Seventh Circuit Reinstates Wisconsin's Photo Voter ID Law 53 Days from Election Day
Update: Oral arguments are up online; 14-2058 Ruthelle Frank v. Scott Walker.Questioning the wisdom and practicality of lifting Judge Lynn Adelman's permanent injunction of Wisconsin's restrictive Photo Voter ID law (Act 23) a three-judge appellate panel has left uncertainty over whether the law will be in force during the coming November election in 53 days.
After some analysis, mal contends asserts lifting Judge Adelman's injunction would be an outrage for an appellate circuit that prides itself on scholarly opinions, so one can rest easy. Look for a quick decision denying Scott Walker's attempt to shrink the Wisconsin electorate.
The Court of Appeals for the Seventh Circuit is not the Wisconsin Supreme Court, a discredited institution with about the same creditability as the Wisconsin State Assembly.
The case, Walker v. Frank (consolidated with a case bought by the Wisconsin chapter of the League of United Latin American Citizens) was heard this morning by a three-judge panel of the Court of Appeals for the Seventh Circuit.
Oral arguments will be available online this afternoon at the Court's site.
The three judges hearing the case today are Judges Frank Easterbrook, Diane Sykes (rightwing activist appointed by W. Bush) and John Tinder (rightwing activist appointed by W. Bush).
Judge Dianne Sykes questioning the voting rights attorney, John Ulin, opined that the voters had won a "whooper" of a remedy in Adelman's injunction, reports Patrick Marley of Milwaukee Journal Sentinel.
Sykes also noted the Dept of Justice attorney was asking for lifting a stay on the "eve of an election."
At a federal trial last year, Judge Adelman found zero cases of voter impersonation (a finding of fact admitted by the Dept of Justice attorney at trial) and a mountain of social scientific evidence that as many 300,000 eligible and registered Wisconsin voters could lose their right to vote should Wisconsin's Act 23 be given the green light and Adelman's injunction be stayed during further adjudication in federal court.
"He took evidence and found the Supreme Court was wrong," Easterbrook said referring to the Crawford vs. Marion County Elections Board case (2008).
Easterbrook is likely pointing out that vis a vis Crawford, Walker v. Frank (and the consolidated case) feature a mountain of social scientific evidence presented at trial and on the record.
As attorney Earnest Canning notes this May in the Brad Blog: Crawford used the "Anderson/Burdick test, which requires the courts, on a case-by-case basis, to measure a law's potential damage to voters' right to vote, against the specific claims made by the state as to why such additional burdens and restrictions are necessary."
Applied to the Wisconsin voter ID law, it was established at trial that zero cases of impersonation voter fraud exists versus 100,000s of eligible Wisconsin voters losing their franchise to vote under Act 23.
This would certainly suggest a likelihood of success for voting rights advocates in further federal litigation and point for maintaining the injunction.

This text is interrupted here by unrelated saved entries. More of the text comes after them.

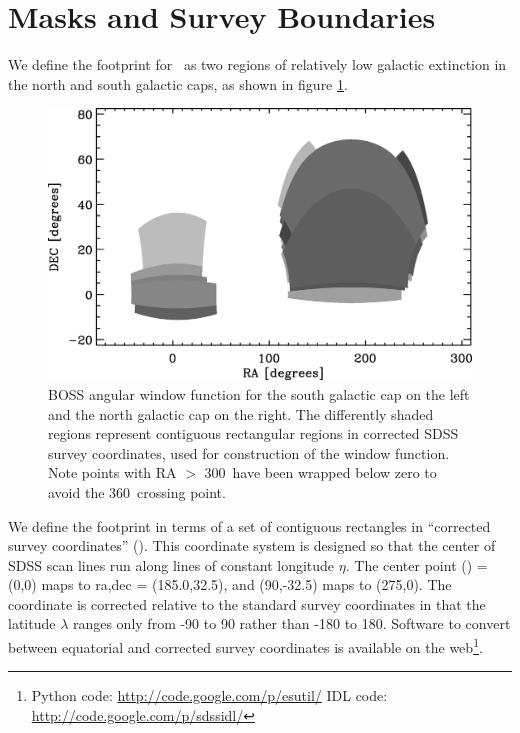 \documentclass[12pt,preprint]{aastex}
\begin{document}
\section{Masks and Survey Boundaries} \label{sec:masks}

We define the footprint for \boss\ as two regions of relatively low galactic
extinction in the north and south galactic caps, as shown in figure
\ref{fig:footprint}.  

\begin{figure}[t] \centering
 \centering 
 \includegraphics[scale=0.6]{fig/boss-poly-coverage.eps}

 \caption{BOSS angular window function for the south galactic cap on the left
 and the north galactic cap on the right.  The differently shaded regions
 represent contiguous rectangular regions in corrected SDSS survey coordinates,
 used for construction of the window function.  Note points with RA $>$
 300\arcdeg\ have been wrapped below zero to avoid the 360\arcdeg\ crossing
 point.} \label{fig:footprint}

\end{figure}

We define the footprint in terms of a set of contiguous rectangles in
``corrected survey coordinates'' (\etalambda).  This coordinate system is
designed so that the center of SDSS scan lines run along lines of constant
longitude $\eta$.  The center point (\etalambda) = (0,0) maps to ra,dec =
(185.0,32.5), and (90,-32.5) maps to (275,0).  The coordinate is corrected
relative to the standard survey coordinates \citep{edr} in that the latitude
$\lambda$ ranges only from -90 to 90 rather than -180 to 180.  Software to
convert between equatorial and corrected survey coordinates is available on the
web\footnote{Python code: \url{http://code.google.com/p/esutil/} IDL code:
\url{http://code.google.com/p/sdssidl/}}.
\end{document}
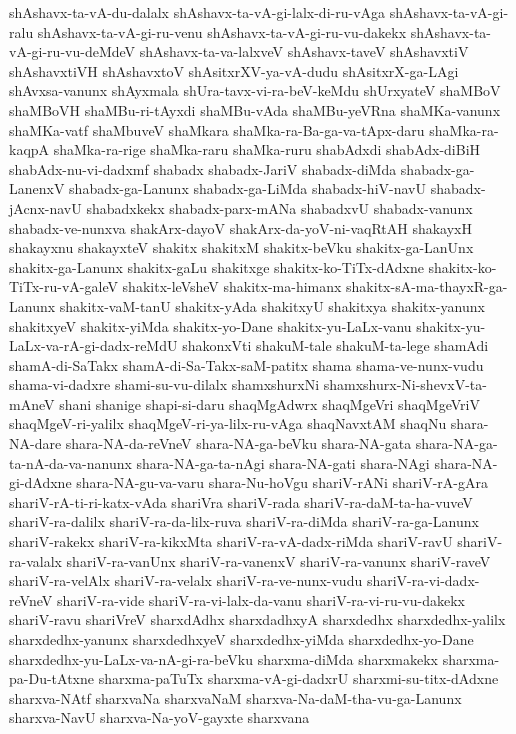 {shAshavx-ta-vA-du-dalalx
shAshavx-ta-vA-gi-lalx-di-ru-vAga
shAshavx-ta-vA-gi-ralu
shAshavx-ta-vA-gi-ru-venu
shAshavx-ta-vA-gi-ru-vu-dakekx
shAshavx-ta-vA-gi-ru-vu-deMdeV
shAshavx-ta-va-lalxveV
shAshavx-taveV
shAshavxtiV
shAshavxtiVH
shAshavxtoV
shAsitxrXV-ya-vA-dudu
shAsitxrX-ga-LAgi
shAvxsa-vanunx
shAyxmala
shUra-tavx-vi-ra-beV-keMdu
shUrxyateV
shaMBoV
shaMBoVH
shaMBu-ri-tAyxdi
shaMBu-vAda
shaMBu-yeVRna
shaMKa-vanunx
shaMKa-vatf
shaMbuveV
shaMkara
shaMka-ra-Ba-ga-va-tApx-daru
shaMka-ra-kaqpA
shaMka-ra-rige
shaMka-raru
shaMka-ruru
shabAdxdi
shabAdx-diBiH
shabAdx-nu-vi-dadxmf
shabadx
shabadx-JariV
shabadx-diMda
shabadx-ga-LanenxV
shabadx-ga-Lanunx
shabadx-ga-LiMda
shabadx-hiV-navU
shabadx-jAcnx-navU
shabadxkekx
shabadx-parx-mANa
shabadxvU
shabadx-vanunx
shabadx-ve-nunxva
shakArx-dayoV
shakArx-da-yoV-ni-vaqRtAH
shakayxH
shakayxnu
shakayxteV
shakitx
shakitxM
shakitx-beVku
shakitx-ga-LanUnx
shakitx-ga-Lanunx
shakitx-gaLu
shakitxge
shakitx-ko-TiTx-dAdxne
shakitx-ko-TiTx-ru-vA-galeV
shakitx-leVsheV
shakitx-ma-himanx
shakitx-sA-ma-thayxR-ga-Lanunx
shakitx-vaM-tanU
shakitx-yAda
shakitxyU
shakitxya
shakitx-yanunx
shakitxyeV
shakitx-yiMda
shakitx-yo-Dane
shakitx-yu-LaLx-vanu
shakitx-yu-LaLx-va-rA-gi-dadx-reMdU
shakonxVti
shakuM-tale
shakuM-ta-lege
shamAdi
shamA-di-SaTakx
shamA-di-Sa-Takx-saM-patitx
shama
shama-ve-nunx-vudu
shama-vi-dadxre
shami-su-vu-dilalx
shamxshurxNi
shamxshurx-Ni-shevxV-ta-mAneV
shani
shanige
shapi-si-daru
shaqMgAdwrx
shaqMgeVri
shaqMgeVriV
shaqMgeV-ri-yalilx
shaqMgeV-ri-ya-lilx-ru-vAga
shaqNavxtAM
shaqNu
shara-NA-dare
shara-NA-da-reVneV
shara-NA-ga-beVku
shara-NA-gata
shara-NA-ga-ta-nA-da-va-nanunx
shara-NA-ga-ta-nAgi
shara-NA-gati
shara-NAgi
shara-NA-gi-dAdxne
shara-NA-gu-va-varu
shara-Nu-hoVgu
shariV-rANi
shariV-rA-gAra
shariV-rA-ti-ri-katx-vAda
shariVra
shariV-rada
shariV-ra-daM-ta-ha-vuveV
shariV-ra-dalilx
shariV-ra-da-lilx-ruva
shariV-ra-diMda
shariV-ra-ga-Lanunx
shariV-rakekx
shariV-ra-kikxMta
shariV-ra-vA-dadx-riMda
shariV-ravU
shariV-ra-valalx
shariV-ra-vanUnx
shariV-ra-vanenxV
shariV-ra-vanunx
shariV-raveV
shariV-ra-velAlx
shariV-ra-velalx
shariV-ra-ve-nunx-vudu
shariV-ra-vi-dadx-reVneV
shariV-ra-vide
shariV-ra-vi-lalx-da-vanu
shariV-ra-vi-ru-vu-dakekx
shariV-ravu
shariVreV
sharxdAdhx
sharxdadhxyA
sharxdedhx
sharxdedhx-yalilx
sharxdedhx-yanunx
sharxdedhxyeV
sharxdedhx-yiMda
sharxdedhx-yo-Dane
sharxdedhx-yu-LaLx-va-nA-gi-ra-beVku
sharxma-diMda
sharxmakekx
sharxma-pa-Du-tAtxne
sharxma-paTuTx
sharxma-vA-gi-dadxrU
sharxmi-su-titx-dAdxne
sharxva-NAtf
sharxvaNa
sharxvaNaM
sharxva-Na-daM-tha-vu-ga-Lanunx
sharxva-NavU
sharxva-Na-yoV-gayxte
sharxvana
}
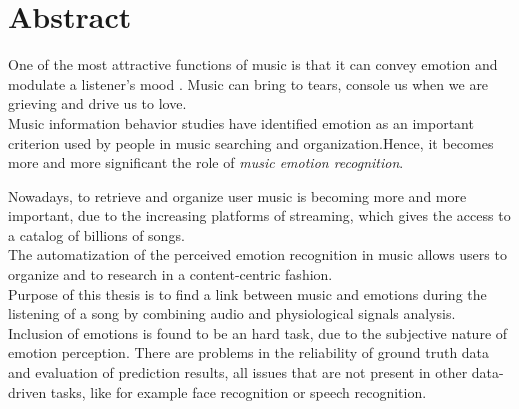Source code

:\chapter{Abstract}
\label{Abstract}
\thispagestyle{empty}

\indent One of the most attractive functions of music is that it can convey emotion and modulate a listener's mood \cite{feng2003popular}. Music can bring to tears, console us when we are grieving and drive us to love.
\\
Music information behavior studies have identified emotion as an important criterion used by people in music searching and organization.Hence, it becomes more and more significant the role of \textit{music emotion recognition}.
\\ \indent

Nowadays, to retrieve and organize user music is becoming more and more important, due to the increasing platforms of streaming, which gives the access to a catalog of billions of songs.
\\
The automatization of the perceived emotion recognition in music allows users to organize and to research in a content-centric fashion.
\\ \indent
Purpose of this thesis is to find a link between music and emotions during the listening of a song by combining audio and physiological signals analysis.
\\ \indent
Inclusion of emotions is found to be an hard task, due to the subjective nature of emotion perception. There are problems in the reliability of ground truth data and evaluation of prediction results, all issues that are not present in other data-driven tasks, like for example face recognition or speech recognition.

Canning notes, "As Judge Adelman observed, Crawford lacked a 'majority opinion'" --- that is an opinion in which five Justices agreed on the reasons for the decision. Instead, there were four separate opinions: a lead opinion written by Justice John Paul Stevens (joined by Chief Justice Roberts and Justice Kennedy), a concurring opinion written by Justice Antonin Scalia (joined by Justices Thomas and Alito), a dissenting opinion written by Justice David Souter (joined by Justice Ginsburg) and a separate dissent by Justice Breyer."
Justice Stevens writes that Crawford is "is state-specific and record-specific."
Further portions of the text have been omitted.